Der Lebensmittelhandel hat zur Finanzierung der Initiative Tierwohl 4 ct/kg Fleisch freigegeben. Ich sehe durchaus Potenzial, den Betrag zu erhöhen, ohne den Fleischkonsum zu gefährden. Das gilt vor allem bei den aktuell so niedrigen Schweinepreisen.
LEH muss nachlegen
Erster Ansprechpartner für das Einsammeln des Tierwohl-Budgets bleibt der Lebensmittelhandel. Denn die Kosten für mehr Tierwohl können nur direkt beim Verbraucher zurückgeholt werden. Das heißt: Das letzte Glied der Produktions- und Handelskette trägt die Verantwortung für die Finanzierung. Jeder, der Fleisch an den Endkunden verkauft, ob roh, verarbeitet oder verzehrfertig, ist aufgefordert, den Tierwohlbonus in den Fonds einzuzahlen.
Mittelfristig kommen wir nicht umhin, den Fleischpreis im Laden anzuheben. Denn wir brauchen eine höhere Wertschätzung für Lebensmittel. Wer Fleisch für Lockangebote nutzt, bewirkt das Gegenteil.
Die Schlacht- und Fleischbranche sehe ich auch künftig nicht im Kreis der Tierwohl-Zahler. Denn unsere Branche hat keine Möglichkeit, das Geld beim Verbraucher direkt zurückzuholen.
Wir müssen uns auch fragen, wie kann der Staat helfen? Noch mehr Auflagen sollten tabu sein. Denn damit wälzt man die Mehrkosten allein auf die Urproduktion ab. Für sinnvoll halte ich hingegen z.

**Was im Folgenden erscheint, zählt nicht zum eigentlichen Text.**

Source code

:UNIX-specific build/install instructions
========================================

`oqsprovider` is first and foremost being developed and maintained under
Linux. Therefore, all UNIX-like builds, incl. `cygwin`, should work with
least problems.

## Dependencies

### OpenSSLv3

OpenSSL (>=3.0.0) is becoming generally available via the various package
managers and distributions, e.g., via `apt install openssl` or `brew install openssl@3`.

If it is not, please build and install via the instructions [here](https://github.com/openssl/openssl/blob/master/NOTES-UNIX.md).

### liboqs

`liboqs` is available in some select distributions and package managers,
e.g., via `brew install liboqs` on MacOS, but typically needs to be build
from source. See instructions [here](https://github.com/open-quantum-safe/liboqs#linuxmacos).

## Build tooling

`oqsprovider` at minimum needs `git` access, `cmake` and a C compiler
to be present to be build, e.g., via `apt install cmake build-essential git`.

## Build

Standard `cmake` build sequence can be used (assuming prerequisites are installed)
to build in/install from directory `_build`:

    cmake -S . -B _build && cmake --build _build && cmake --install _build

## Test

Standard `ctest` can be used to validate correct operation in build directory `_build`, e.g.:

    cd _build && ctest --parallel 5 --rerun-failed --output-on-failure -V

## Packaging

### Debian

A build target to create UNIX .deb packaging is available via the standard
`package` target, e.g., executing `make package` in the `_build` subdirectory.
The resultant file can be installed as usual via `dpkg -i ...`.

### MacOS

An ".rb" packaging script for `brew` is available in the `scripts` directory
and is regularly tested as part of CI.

B. eine einmalige Investitionsförderung für tierfreundliche Ställe und eine Umschichtung der EU-Agrarsubventionen, wie Prof. Isermeyer sie angeregt hat. Das heißt: Weg von den Ackerflächen, hin zur Förderung einer tiergerechteren Nutztierhaltung.
Ich bin überzeugt, dass wir mit einer ehrlichen Tierwohl-Initiative so manchen Zweifler wieder für das Fleisch-essen begeistern können. Denn Fleisch ist ein schmackhaftes, gesundes und wertvolles Nahrungsmittel.